Claude Code を毎日使っていても、まだ知らない機能があります。

「コード生成やバグ修正には使っている。でも、本当に使いこなせているのだろうか」そう感じたことはないでしょうか。Claude Code はアップデートが速く、気づかないうちに便利な機能が増えています。知っているかどうかで、日々の開発体験がかなり変わります。

この記事は、Claude Code をすでに使っているけれど、もっと良い使い方を探しているエンジニアを対象にしています。機能のリストではなく、どんな場面でなぜ便利なのかという切り口で紹介します。
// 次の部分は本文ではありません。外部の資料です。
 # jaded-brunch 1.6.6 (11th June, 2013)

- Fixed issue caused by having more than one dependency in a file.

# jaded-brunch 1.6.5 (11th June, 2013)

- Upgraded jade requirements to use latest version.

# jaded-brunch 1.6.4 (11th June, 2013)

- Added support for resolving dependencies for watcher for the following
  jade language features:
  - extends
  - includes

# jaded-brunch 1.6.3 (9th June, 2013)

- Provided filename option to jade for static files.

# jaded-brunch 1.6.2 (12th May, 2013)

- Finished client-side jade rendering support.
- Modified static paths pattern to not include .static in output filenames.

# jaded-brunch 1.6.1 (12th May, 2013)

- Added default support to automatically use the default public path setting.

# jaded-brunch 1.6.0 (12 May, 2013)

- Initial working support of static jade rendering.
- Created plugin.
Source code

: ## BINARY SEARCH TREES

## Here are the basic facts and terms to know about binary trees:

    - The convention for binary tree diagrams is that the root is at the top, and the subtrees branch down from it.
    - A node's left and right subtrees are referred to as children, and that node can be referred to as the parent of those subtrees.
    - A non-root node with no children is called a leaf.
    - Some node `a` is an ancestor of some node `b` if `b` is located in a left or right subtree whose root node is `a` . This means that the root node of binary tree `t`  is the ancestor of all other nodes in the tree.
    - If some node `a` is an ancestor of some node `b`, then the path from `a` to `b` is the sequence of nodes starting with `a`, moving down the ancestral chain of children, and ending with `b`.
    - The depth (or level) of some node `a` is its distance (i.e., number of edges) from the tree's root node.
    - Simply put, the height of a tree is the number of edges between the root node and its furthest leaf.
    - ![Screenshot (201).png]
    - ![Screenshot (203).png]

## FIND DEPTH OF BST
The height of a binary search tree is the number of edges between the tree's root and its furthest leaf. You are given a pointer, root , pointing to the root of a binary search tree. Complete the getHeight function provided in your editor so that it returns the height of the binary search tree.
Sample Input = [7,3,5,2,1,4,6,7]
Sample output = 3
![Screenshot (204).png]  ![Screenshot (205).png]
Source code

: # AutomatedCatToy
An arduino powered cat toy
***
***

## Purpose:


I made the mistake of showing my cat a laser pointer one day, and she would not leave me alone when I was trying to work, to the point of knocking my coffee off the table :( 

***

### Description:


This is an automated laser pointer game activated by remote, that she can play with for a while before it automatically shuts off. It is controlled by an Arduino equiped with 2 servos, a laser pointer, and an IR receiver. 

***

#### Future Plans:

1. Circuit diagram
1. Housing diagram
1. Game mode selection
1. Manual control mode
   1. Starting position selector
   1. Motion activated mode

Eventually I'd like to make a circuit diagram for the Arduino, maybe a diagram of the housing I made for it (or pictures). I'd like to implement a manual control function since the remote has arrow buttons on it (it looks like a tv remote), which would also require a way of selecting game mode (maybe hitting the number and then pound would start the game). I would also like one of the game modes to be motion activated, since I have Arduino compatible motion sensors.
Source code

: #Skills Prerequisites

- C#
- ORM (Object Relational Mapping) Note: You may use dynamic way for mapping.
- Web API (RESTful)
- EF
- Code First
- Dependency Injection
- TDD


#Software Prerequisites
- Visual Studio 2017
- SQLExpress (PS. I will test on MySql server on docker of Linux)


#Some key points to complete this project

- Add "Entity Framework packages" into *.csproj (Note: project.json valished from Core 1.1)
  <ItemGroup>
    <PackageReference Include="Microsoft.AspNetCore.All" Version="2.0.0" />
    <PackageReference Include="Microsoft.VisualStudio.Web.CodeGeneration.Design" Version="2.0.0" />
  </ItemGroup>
本記事の情報は 2026 年 4 月時点のものです。Claude Code は頻繁にアップデートされるため、コマンドの挙動や仕様が変わっている場合があります。 最新情報は 公式ドキュメント をご確認ください。

第1章: 知ったら今すぐ使いたくなる便利機能

/btw — 作業の流れを止めずに横から質問する

Claude がファイルを編集している最中に「そういえばこの API の引数は何だっけ」と思ったことはないでしょうか。
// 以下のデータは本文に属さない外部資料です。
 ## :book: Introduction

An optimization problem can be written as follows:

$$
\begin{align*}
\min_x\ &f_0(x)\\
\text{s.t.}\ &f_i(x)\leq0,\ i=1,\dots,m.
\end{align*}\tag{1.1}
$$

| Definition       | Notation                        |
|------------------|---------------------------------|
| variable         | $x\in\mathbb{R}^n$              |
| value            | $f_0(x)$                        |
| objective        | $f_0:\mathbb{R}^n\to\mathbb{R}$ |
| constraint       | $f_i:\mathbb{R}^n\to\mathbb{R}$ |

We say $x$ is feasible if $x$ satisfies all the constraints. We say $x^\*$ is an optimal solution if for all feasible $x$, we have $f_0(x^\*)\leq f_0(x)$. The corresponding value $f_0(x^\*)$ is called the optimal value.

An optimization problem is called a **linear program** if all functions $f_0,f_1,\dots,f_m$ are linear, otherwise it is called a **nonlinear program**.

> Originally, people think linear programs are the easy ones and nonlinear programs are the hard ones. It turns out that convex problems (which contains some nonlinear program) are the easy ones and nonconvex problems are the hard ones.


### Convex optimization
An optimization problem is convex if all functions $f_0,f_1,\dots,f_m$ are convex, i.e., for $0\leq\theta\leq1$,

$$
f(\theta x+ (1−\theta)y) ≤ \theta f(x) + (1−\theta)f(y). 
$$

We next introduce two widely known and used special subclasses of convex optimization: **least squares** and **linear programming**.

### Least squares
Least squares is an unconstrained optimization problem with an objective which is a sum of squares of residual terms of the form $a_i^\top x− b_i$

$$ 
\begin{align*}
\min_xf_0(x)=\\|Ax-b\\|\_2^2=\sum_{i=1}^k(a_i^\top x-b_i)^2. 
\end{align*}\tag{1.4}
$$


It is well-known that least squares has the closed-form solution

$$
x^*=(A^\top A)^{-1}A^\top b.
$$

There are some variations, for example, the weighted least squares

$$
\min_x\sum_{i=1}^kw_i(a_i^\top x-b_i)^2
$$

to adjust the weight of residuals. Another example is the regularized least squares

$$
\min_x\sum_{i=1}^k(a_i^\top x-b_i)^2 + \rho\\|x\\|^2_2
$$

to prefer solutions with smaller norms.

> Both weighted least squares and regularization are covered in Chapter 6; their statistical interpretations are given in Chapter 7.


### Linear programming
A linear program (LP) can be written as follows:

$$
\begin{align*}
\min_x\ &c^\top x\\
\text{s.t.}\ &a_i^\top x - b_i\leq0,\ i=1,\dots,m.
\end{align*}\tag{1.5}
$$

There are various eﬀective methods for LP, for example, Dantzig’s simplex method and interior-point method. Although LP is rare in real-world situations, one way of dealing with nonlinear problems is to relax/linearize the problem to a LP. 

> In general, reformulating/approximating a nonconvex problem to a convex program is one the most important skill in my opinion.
従来の方法では、Claude の返答を待ってから質問するか、別のウィンドウで検索するしかありませんでした。/btw はそれを変えます。

/btw は By The Way(ところで)を略したコマンドで、Claude が作業中でも横から質問を投げられます。回答は画面上に一時的に重ねて表示され、閉じると消えます。メインの会話履歴にも残りません。

/btw この関数の引数の型は何ですか

このコマンドの最大の特徴は「会話履歴に入らない」点です。質問と回答がコンテキストに蓄積しないため、メインの作業スレッドを汚しません。
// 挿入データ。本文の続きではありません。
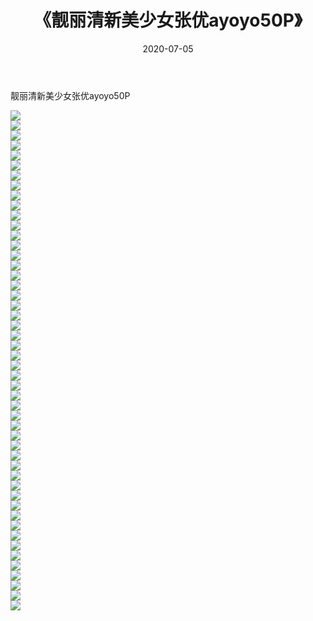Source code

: ﻿---
layout: post
title:  《靓丽清新美少女张优ayoyo50P》
date:   2020-07-05
img: http://pic.660000.xyz/1:/性感/2020/靓丽清新美少女张优ayoyo50P/000.jpg
categories: [美女, 清纯, 唯美]
---

靓丽清新美少女张优ayoyo50P

  ![](http://pic.660000.xyz/1:/性感/2020/靓丽清新美少女张优ayoyo50P/001.jpg) <br> ![](http://pic.660000.xyz/1:/性感/2020/靓丽清新美少女张优ayoyo50P/002.jpg) <br> ![](http://pic.660000.xyz/1:/性感/2020/靓丽清新美少女张优ayoyo50P/003.jpg) <br> ![](http://pic.660000.xyz/1:/性感/2020/靓丽清新美少女张优ayoyo50P/004.jpg) <br> ![](http://pic.660000.xyz/1:/性感/2020/靓丽清新美少女张优ayoyo50P/005.jpg) <br> ![](http://pic.660000.xyz/1:/性感/2020/靓丽清新美少女张优ayoyo50P/006.jpg) <br> ![](http://pic.660000.xyz/1:/性感/2020/靓丽清新美少女张优ayoyo50P/007.jpg) <br> ![](http://pic.660000.xyz/1:/性感/2020/靓丽清新美少女张优ayoyo50P/008.jpg) <br> ![](http://pic.660000.xyz/1:/性感/2020/靓丽清新美少女张优ayoyo50P/009.jpg) <br> ![](http://pic.660000.xyz/1:/性感/2020/靓丽清新美少女张优ayoyo50P/010.jpg) <br> ![](http://pic.660000.xyz/1:/性感/2020/靓丽清新美少女张优ayoyo50P/011.jpg) <br> ![](http://pic.660000.xyz/1:/性感/2020/靓丽清新美少女张优ayoyo50P/012.jpg) <br> ![](http://pic.660000.xyz/1:/性感/2020/靓丽清新美少女张优ayoyo50P/013.jpg) <br> ![](http://pic.660000.xyz/1:/性感/2020/靓丽清新美少女张优ayoyo50P/014.jpg) <br> ![](http://pic.660000.xyz/1:/性感/2020/靓丽清新美少女张优ayoyo50P/015.jpg) <br> ![](http://pic.660000.xyz/1:/性感/2020/靓丽清新美少女张优ayoyo50P/016.jpg) <br> ![](http://pic.660000.xyz/1:/性感/2020/靓丽清新美少女张优ayoyo50P/017.jpg) <br> ![](http://pic.660000.xyz/1:/性感/2020/靓丽清新美少女张优ayoyo50P/018.jpg) <br> ![](http://pic.660000.xyz/1:/性感/2020/靓丽清新美少女张优ayoyo50P/019.jpg) <br> ![](http://pic.660000.xyz/1:/性感/2020/靓丽清新美少女张优ayoyo50P/020.jpg) <br> ![](http://pic.660000.xyz/1:/性感/2020/靓丽清新美少女张优ayoyo50P/021.jpg) <br> ![](http://pic.660000.xyz/1:/性感/2020/靓丽清新美少女张优ayoyo50P/022.jpg) <br> ![](http://pic.660000.xyz/1:/性感/2020/靓丽清新美少女张优ayoyo50P/023.jpg) <br> ![](http://pic.660000.xyz/1:/性感/2020/靓丽清新美少女张优ayoyo50P/024.jpg) <br> ![](http://pic.660000.xyz/1:/性感/2020/靓丽清新美少女张优ayoyo50P/025.jpg) <br> ![](http://pic.660000.xyz/1:/性感/2020/靓丽清新美少女张优ayoyo50P/026.jpg) <br> ![](http://pic.660000.xyz/1:/性感/2020/靓丽清新美少女张优ayoyo50P/027.jpg) <br> ![](http://pic.660000.xyz/1:/性感/2020/靓丽清新美少女张优ayoyo50P/028.jpg) <br> ![](http://pic.660000.xyz/1:/性感/2020/靓丽清新美少女张优ayoyo50P/029.jpg) <br> ![](http://pic.660000.xyz/1:/性感/2020/靓丽清新美少女张优ayoyo50P/030.jpg) <br> ![](http://pic.660000.xyz/1:/性感/2020/靓丽清新美少女张优ayoyo50P/031.jpg) <br> ![](http://pic.660000.xyz/1:/性感/2020/靓丽清新美少女张优ayoyo50P/032.jpg) <br> ![](http://pic.660000.xyz/1:/性感/2020/靓丽清新美少女张优ayoyo50P/033.jpg) <br> ![](http://pic.660000.xyz/1:/性感/2020/靓丽清新美少女张优ayoyo50P/034.jpg) <br> ![](http://pic.660000.xyz/1:/性感/2020/靓丽清新美少女张优ayoyo50P/035.jpg) <br> ![](http://pic.660000.xyz/1:/性感/2020/靓丽清新美少女张优ayoyo50P/036.jpg) <br> ![](http://pic.660000.xyz/1:/性感/2020/靓丽清新美少女张优ayoyo50P/037.jpg) <br> ![](http://pic.660000.xyz/1:/性感/2020/靓丽清新美少女张优ayoyo50P/038.jpg) <br> ![](http://pic.660000.xyz/1:/性感/2020/靓丽清新美少女张优ayoyo50P/039.jpg) <br> ![](http://pic.660000.xyz/1:/性感/2020/靓丽清新美少女张优ayoyo50P/040.jpg) <br> ![](http://pic.660000.xyz/1:/性感/2020/靓丽清新美少女张优ayoyo50P/041.jpg) <br> ![](http://pic.660000.xyz/1:/性感/2020/靓丽清新美少女张优ayoyo50P/042.jpg) <br> ![](http://pic.660000.xyz/1:/性感/2020/靓丽清新美少女张优ayoyo50P/043.jpg) <br> ![](http://pic.660000.xyz/1:/性感/2020/靓丽清新美少女张优ayoyo50P/044.jpg) <br> ![](http://pic.660000.xyz/1:/性感/2020/靓丽清新美少女张优ayoyo50P/045.jpg) <br> ![](http://pic.660000.xyz/1:/性感/2020/靓丽清新美少女张优ayoyo50P/046.jpg) <br> ![](http://pic.660000.xyz/1:/性感/2020/靓丽清新美少女张优ayoyo50P/047.jpg) <br> ![](http://pic.660000.xyz/1:/性感/2020/靓丽清新美少女张优ayoyo50P/048.jpg) <br> ![](http://pic.660000.xyz/1:/性感/2020/靓丽清新美少女张优ayoyo50P/049.jpg) <br> ![](http://pic.660000.xyz/1:/性感/2020/靓丽清新美少女张优ayoyo50P/050.jpg) <br>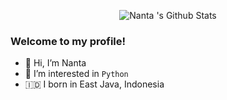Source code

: <p align="center">
  <img alt="Nanta 's Github Stats" src="https://github-readme-stats.vercel.app/api?username=403Code&show_icons=true&include_all_commits=true&hide_border=true" />
</p>

### Welcome to my profile!
- 👋 Hi, I’m Nanta
- 👀 I’m interested in `Python`
- 🇮🇩 I born in East Java, Indonesia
また、/btw は親の会話のプロンプトキャッシュを再利用するため、追加コストも小さく抑えられます。 現在の会話に含まれる情報は参照できるので、「さっき見たあのファイルの中身は」といった質問にも答えられます。 ただしツールは使えないため、ファイルを読み直したり、コマンドを実行したり、検索したりはできません。 /btw は一問一答なので、続けて深掘りしたい場合は通常のプロンプトに切り替えます。

こんな場面で役立ちます。

  • 大規模なリファクタ中に別の関数の仕様を確認したいとき
  • Claude がテストを書いている間に関連するドキュメントについて聞きたいとき
  • 長い応答が生成されている最中に、関連する仕様だけ先に確認したいとき

/autofix-pr — PR のレビューコメントを自動で修正する

プルリクエストを出した後、レビュアーから「変数名を変えてください」「ここにコメントを追加してください」といったコメントが届く。日常的に PR を出すエンジニアなら誰もが経験する場面です。

/autofix-pr は、この PR の修正ループを自動化します。

コマンドを実行すると、Claude Code はセッションの全コンテキスト(会話履歴、ファイル編集内容、推論プロセス)をクラウドに送信します。その後、PR の GitHub イベント(新しいレビューコメント、CI のチェック失敗)を自動で監視し、対応する修正コミットを作成します。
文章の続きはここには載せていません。